*RECORDS SHOWN*.
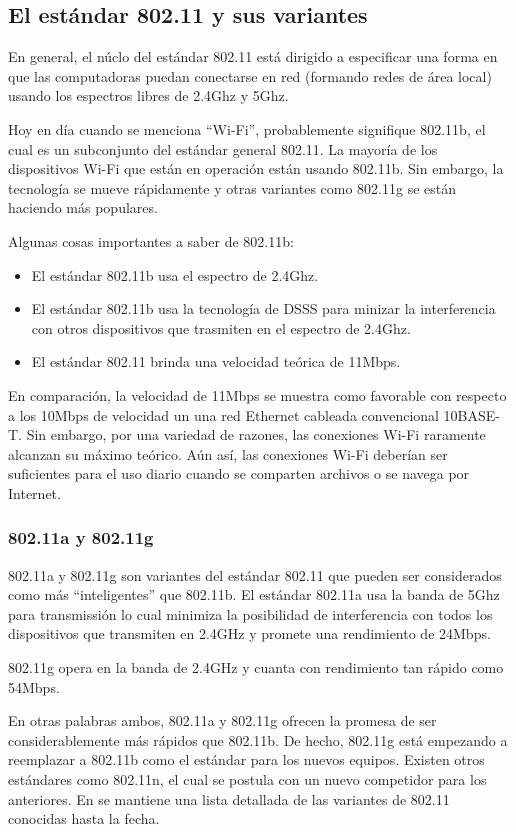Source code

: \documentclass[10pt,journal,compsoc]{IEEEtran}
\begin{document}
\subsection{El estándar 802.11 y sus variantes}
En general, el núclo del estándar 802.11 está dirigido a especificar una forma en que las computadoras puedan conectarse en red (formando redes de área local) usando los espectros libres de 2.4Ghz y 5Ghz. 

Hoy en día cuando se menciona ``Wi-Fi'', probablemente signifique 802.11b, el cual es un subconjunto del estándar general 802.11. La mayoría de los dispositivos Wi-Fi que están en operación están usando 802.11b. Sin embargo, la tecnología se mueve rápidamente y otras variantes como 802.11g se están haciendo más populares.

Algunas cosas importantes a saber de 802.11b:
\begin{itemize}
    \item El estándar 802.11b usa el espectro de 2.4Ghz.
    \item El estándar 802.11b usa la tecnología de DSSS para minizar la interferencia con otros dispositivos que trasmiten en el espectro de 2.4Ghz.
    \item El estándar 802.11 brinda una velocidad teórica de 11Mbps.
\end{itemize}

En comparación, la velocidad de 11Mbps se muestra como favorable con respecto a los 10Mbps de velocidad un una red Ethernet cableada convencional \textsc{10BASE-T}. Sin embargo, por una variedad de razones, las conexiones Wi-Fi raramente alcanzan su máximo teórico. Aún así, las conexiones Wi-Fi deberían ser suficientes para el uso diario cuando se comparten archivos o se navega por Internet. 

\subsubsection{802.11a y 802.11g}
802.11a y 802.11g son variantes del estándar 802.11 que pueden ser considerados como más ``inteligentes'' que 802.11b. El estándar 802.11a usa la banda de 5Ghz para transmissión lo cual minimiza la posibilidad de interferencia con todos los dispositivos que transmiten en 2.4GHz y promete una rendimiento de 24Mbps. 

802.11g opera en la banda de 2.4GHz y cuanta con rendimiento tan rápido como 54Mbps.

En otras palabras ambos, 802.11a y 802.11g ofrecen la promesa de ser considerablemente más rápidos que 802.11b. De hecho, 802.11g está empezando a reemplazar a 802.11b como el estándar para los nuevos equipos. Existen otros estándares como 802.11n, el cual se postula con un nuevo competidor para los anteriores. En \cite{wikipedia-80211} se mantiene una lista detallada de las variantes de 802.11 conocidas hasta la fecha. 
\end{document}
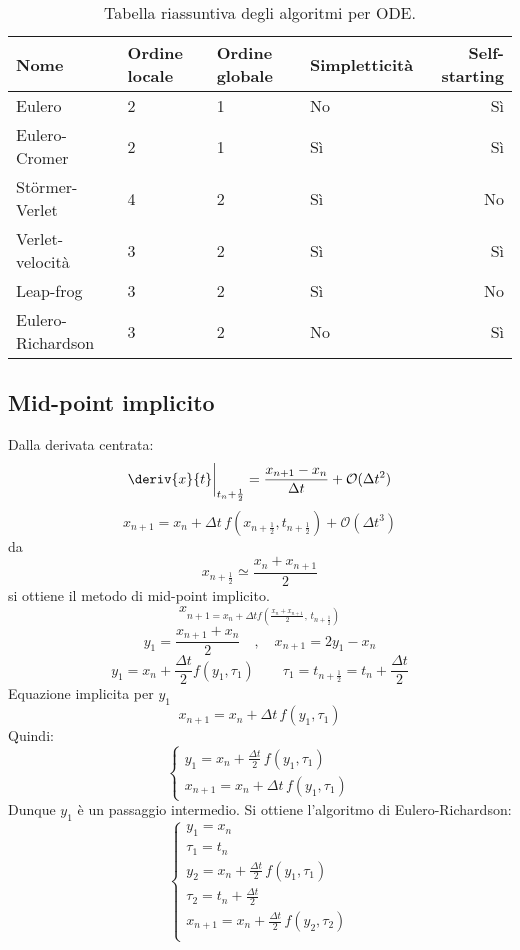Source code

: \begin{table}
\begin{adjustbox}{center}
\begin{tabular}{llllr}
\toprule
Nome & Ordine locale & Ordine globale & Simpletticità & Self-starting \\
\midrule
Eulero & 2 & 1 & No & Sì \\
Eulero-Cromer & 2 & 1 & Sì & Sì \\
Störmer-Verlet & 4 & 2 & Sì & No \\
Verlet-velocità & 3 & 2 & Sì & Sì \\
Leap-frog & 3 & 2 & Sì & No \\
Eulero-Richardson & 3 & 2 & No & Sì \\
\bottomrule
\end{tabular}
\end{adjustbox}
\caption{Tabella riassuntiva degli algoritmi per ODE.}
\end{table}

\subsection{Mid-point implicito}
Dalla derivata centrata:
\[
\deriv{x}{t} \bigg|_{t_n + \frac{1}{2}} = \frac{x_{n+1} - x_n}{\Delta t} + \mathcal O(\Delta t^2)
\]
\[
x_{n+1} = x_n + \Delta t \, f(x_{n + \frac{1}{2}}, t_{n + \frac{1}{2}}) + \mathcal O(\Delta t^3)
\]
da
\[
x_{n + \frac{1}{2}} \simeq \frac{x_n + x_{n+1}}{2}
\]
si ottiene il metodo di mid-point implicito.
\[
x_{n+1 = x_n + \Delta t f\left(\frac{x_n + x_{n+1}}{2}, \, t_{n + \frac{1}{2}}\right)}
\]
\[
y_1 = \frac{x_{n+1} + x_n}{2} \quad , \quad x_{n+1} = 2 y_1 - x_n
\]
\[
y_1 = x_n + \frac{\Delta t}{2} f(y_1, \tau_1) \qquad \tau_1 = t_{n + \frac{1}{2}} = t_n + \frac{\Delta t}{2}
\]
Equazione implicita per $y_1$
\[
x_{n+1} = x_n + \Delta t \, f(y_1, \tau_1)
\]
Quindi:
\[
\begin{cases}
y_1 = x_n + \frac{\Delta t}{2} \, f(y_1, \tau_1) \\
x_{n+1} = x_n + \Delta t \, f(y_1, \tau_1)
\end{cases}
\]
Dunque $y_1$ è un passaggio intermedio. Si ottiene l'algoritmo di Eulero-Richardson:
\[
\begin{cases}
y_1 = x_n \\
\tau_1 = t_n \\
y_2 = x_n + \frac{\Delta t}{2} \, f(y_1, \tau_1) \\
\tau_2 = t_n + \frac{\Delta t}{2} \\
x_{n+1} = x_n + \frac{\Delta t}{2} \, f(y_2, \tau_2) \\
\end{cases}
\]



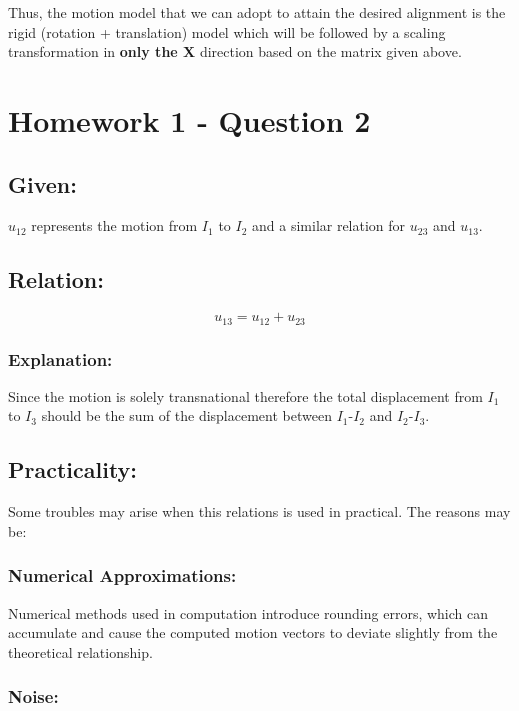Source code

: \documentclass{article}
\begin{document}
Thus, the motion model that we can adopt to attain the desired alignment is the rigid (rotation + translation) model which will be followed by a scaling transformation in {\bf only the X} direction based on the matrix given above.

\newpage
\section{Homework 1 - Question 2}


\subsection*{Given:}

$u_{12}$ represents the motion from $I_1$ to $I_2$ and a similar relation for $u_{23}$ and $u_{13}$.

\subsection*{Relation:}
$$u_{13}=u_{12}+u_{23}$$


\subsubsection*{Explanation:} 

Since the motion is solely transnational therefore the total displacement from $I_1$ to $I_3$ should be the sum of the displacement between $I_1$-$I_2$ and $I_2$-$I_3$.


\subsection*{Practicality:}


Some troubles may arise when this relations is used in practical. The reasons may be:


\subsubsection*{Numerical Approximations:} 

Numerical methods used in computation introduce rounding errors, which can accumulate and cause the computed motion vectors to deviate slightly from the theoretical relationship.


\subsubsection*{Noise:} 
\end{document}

*TASK REQUIREMENTS*.
No picture is to appear in the copy; every entry above is otherwise to be printed verbatim.

*RESPONSE BELOW*.
Source code

: \documentclass[10pt,journal,compsoc]{IEEEtran}
\begin{document}
\subsection{El estándar 802.11 y sus variantes}
En general, el núclo del estándar 802.11 está dirigido a especificar una forma en que las computadoras puedan conectarse en red (formando redes de área local) usando los espectros libres de 2.4Ghz y 5Ghz. 

Hoy en día cuando se menciona ``Wi-Fi'', probablemente signifique 802.11b, el cual es un subconjunto del estándar general 802.11. La mayoría de los dispositivos Wi-Fi que están en operación están usando 802.11b. Sin embargo, la tecnología se mueve rápidamente y otras variantes como 802.11g se están haciendo más populares.

Algunas cosas importantes a saber de 802.11b:
\begin{itemize}
    \item El estándar 802.11b usa el espectro de 2.4Ghz.
    \item El estándar 802.11b usa la tecnología de DSSS para minizar la interferencia con otros dispositivos que trasmiten en el espectro de 2.4Ghz.
    \item El estándar 802.11 brinda una velocidad teórica de 11Mbps.
\end{itemize}

En comparación, la velocidad de 11Mbps se muestra como favorable con respecto a los 10Mbps de velocidad un una red Ethernet cableada convencional \textsc{10BASE-T}. Sin embargo, por una variedad de razones, las conexiones Wi-Fi raramente alcanzan su máximo teórico. Aún así, las conexiones Wi-Fi deberían ser suficientes para el uso diario cuando se comparten archivos o se navega por Internet. 

\subsubsection{802.11a y 802.11g}
802.11a y 802.11g son variantes del estándar 802.11 que pueden ser considerados como más ``inteligentes'' que 802.11b. El estándar 802.11a usa la banda de 5Ghz para transmissión lo cual minimiza la posibilidad de interferencia con todos los dispositivos que transmiten en 2.4GHz y promete una rendimiento de 24Mbps. 

802.11g opera en la banda de 2.4GHz y cuanta con rendimiento tan rápido como 54Mbps.

En otras palabras ambos, 802.11a y 802.11g ofrecen la promesa de ser considerablemente más rápidos que 802.11b. De hecho, 802.11g está empezando a reemplazar a 802.11b como el estándar para los nuevos equipos. Existen otros estándares como 802.11n, el cual se postula con un nuevo competidor para los anteriores. En \cite{wikipedia-80211} se mantiene una lista detallada de las variantes de 802.11 conocidas hasta la fecha. 
\end{document}
Source code

: \begin{table}
\begin{adjustbox}{center}
\begin{tabular}{llllr}
\toprule
Nome & Ordine locale & Ordine globale & Simpletticità & Self-starting \\
\midrule
Eulero & 2 & 1 & No & Sì \\
Eulero-Cromer & 2 & 1 & Sì & Sì \\
Störmer-Verlet & 4 & 2 & Sì & No \\
Verlet-velocità & 3 & 2 & Sì & Sì \\
Leap-frog & 3 & 2 & Sì & No \\
Eulero-Richardson & 3 & 2 & No & Sì \\
\bottomrule
\end{tabular}
\end{adjustbox}
\caption{Tabella riassuntiva degli algoritmi per ODE.}
\end{table}

\subsection{Mid-point implicito}
Dalla derivata centrata:
\[
\deriv{x}{t} \bigg|_{t_n + \frac{1}{2}} = \frac{x_{n+1} - x_n}{\Delta t} + \mathcal O(\Delta t^2)
\]
\[
x_{n+1} = x_n + \Delta t \, f(x_{n + \frac{1}{2}}, t_{n + \frac{1}{2}}) + \mathcal O(\Delta t^3)
\]
da
\[
x_{n + \frac{1}{2}} \simeq \frac{x_n + x_{n+1}}{2}
\]
si ottiene il metodo di mid-point implicito.
\[
x_{n+1 = x_n + \Delta t f\left(\frac{x_n + x_{n+1}}{2}, \, t_{n + \frac{1}{2}}\right)}
\]
\[
y_1 = \frac{x_{n+1} + x_n}{2} \quad , \quad x_{n+1} = 2 y_1 - x_n
\]
\[
y_1 = x_n + \frac{\Delta t}{2} f(y_1, \tau_1) \qquad \tau_1 = t_{n + \frac{1}{2}} = t_n + \frac{\Delta t}{2}
\]
Equazione implicita per $y_1$
\[
x_{n+1} = x_n + \Delta t \, f(y_1, \tau_1)
\]
Quindi:
\[
\begin{cases}
y_1 = x_n + \frac{\Delta t}{2} \, f(y_1, \tau_1) \\
x_{n+1} = x_n + \Delta t \, f(y_1, \tau_1)
\end{cases}
\]
Dunque $y_1$ è un passaggio intermedio. Si ottiene l'algoritmo di Eulero-Richardson:
\[
\begin{cases}
y_1 = x_n \\
\tau_1 = t_n \\
y_2 = x_n + \frac{\Delta t}{2} \, f(y_1, \tau_1) \\
\tau_2 = t_n + \frac{\Delta t}{2} \\
x_{n+1} = x_n + \frac{\Delta t}{2} \, f(y_2, \tau_2) \\
\end{cases}
\]



Source code

: \documentclass{article}
\begin{document}
Thus, the motion model that we can adopt to attain the desired alignment is the rigid (rotation + translation) model which will be followed by a scaling transformation in {\bf only the X} direction based on the matrix given above.

\newpage
\section{Homework 1 - Question 2}


\subsection*{Given:}

$u_{12}$ represents the motion from $I_1$ to $I_2$ and a similar relation for $u_{23}$ and $u_{13}$.

\subsection*{Relation:}
$$u_{13}=u_{12}+u_{23}$$


\subsubsection*{Explanation:} 

Since the motion is solely transnational therefore the total displacement from $I_1$ to $I_3$ should be the sum of the displacement between $I_1$-$I_2$ and $I_2$-$I_3$.


\subsection*{Practicality:}


Some troubles may arise when this relations is used in practical. The reasons may be:


\subsubsection*{Numerical Approximations:} 

Numerical methods used in computation introduce rounding errors, which can accumulate and cause the computed motion vectors to deviate slightly from the theoretical relationship.


\subsubsection*{Noise:} 
\end{document}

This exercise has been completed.